* WORK ORDER *
Read the lines below, and copy any that contain the string "textbf".
■ ■ ■ ■ ■
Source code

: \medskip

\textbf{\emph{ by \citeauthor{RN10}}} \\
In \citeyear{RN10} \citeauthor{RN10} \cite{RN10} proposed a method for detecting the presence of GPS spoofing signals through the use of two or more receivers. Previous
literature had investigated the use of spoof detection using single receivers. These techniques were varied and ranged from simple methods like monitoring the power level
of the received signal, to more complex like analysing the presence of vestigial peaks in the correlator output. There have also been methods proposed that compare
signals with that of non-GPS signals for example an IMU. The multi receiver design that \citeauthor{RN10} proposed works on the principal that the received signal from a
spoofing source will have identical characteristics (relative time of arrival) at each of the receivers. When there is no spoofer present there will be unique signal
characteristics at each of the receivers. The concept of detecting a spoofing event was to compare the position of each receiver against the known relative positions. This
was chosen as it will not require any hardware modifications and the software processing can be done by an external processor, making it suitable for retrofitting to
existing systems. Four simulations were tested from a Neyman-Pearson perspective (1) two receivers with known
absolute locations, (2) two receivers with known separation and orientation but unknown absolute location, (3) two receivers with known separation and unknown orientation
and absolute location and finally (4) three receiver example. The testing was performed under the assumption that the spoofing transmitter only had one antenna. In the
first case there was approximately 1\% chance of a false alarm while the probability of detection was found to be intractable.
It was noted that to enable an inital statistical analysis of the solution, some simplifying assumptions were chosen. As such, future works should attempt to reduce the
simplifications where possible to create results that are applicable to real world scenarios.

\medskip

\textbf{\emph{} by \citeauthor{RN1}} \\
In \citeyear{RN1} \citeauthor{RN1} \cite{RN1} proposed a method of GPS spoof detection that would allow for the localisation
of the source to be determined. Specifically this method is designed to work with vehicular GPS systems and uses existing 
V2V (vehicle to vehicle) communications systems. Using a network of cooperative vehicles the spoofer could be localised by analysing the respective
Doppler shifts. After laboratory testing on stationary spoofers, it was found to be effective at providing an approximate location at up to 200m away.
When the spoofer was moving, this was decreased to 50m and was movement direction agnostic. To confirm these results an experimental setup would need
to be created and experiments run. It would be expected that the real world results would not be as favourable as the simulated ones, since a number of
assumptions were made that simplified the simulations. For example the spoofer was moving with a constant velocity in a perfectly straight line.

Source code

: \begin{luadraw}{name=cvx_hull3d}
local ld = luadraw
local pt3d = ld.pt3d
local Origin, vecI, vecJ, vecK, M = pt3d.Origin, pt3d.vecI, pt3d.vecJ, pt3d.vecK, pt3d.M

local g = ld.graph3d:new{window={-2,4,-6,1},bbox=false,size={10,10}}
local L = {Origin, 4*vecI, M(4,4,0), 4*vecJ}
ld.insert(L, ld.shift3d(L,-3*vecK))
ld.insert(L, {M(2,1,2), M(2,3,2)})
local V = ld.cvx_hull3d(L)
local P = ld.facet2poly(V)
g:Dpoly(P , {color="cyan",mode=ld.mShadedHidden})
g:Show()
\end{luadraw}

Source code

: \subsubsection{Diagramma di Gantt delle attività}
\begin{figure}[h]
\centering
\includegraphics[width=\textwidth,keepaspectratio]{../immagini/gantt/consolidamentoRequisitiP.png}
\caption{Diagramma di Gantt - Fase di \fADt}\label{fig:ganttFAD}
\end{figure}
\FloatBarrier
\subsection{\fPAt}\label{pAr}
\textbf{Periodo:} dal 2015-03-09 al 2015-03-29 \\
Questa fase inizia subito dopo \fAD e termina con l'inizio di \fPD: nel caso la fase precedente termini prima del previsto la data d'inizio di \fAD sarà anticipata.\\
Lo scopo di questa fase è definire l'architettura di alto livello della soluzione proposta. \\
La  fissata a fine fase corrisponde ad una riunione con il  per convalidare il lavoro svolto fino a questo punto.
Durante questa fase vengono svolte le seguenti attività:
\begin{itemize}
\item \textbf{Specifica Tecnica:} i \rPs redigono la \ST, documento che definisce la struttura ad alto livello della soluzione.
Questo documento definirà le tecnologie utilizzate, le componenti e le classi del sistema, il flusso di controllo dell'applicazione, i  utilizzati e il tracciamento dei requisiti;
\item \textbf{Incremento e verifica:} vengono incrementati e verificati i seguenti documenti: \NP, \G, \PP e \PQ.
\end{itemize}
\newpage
■ ■ ■ ■ ■
* ANSWER BOX *
\textbf{\emph{ by \citeauthor{RN10}}} \\
\textbf{\emph{} by \citeauthor{RN1}} \\
\textbf{Periodo:} dal 2015-03-09 al 2015-03-29 \\
\item \textbf{Specifica Tecnica:} i \rPs redigono la \ST, documento che definisce la struttura ad alto livello della soluzione.
\item \textbf{Incremento e verifica:} vengono incrementati e verificati i seguenti documenti: \NP, \G, \PP e \PQ.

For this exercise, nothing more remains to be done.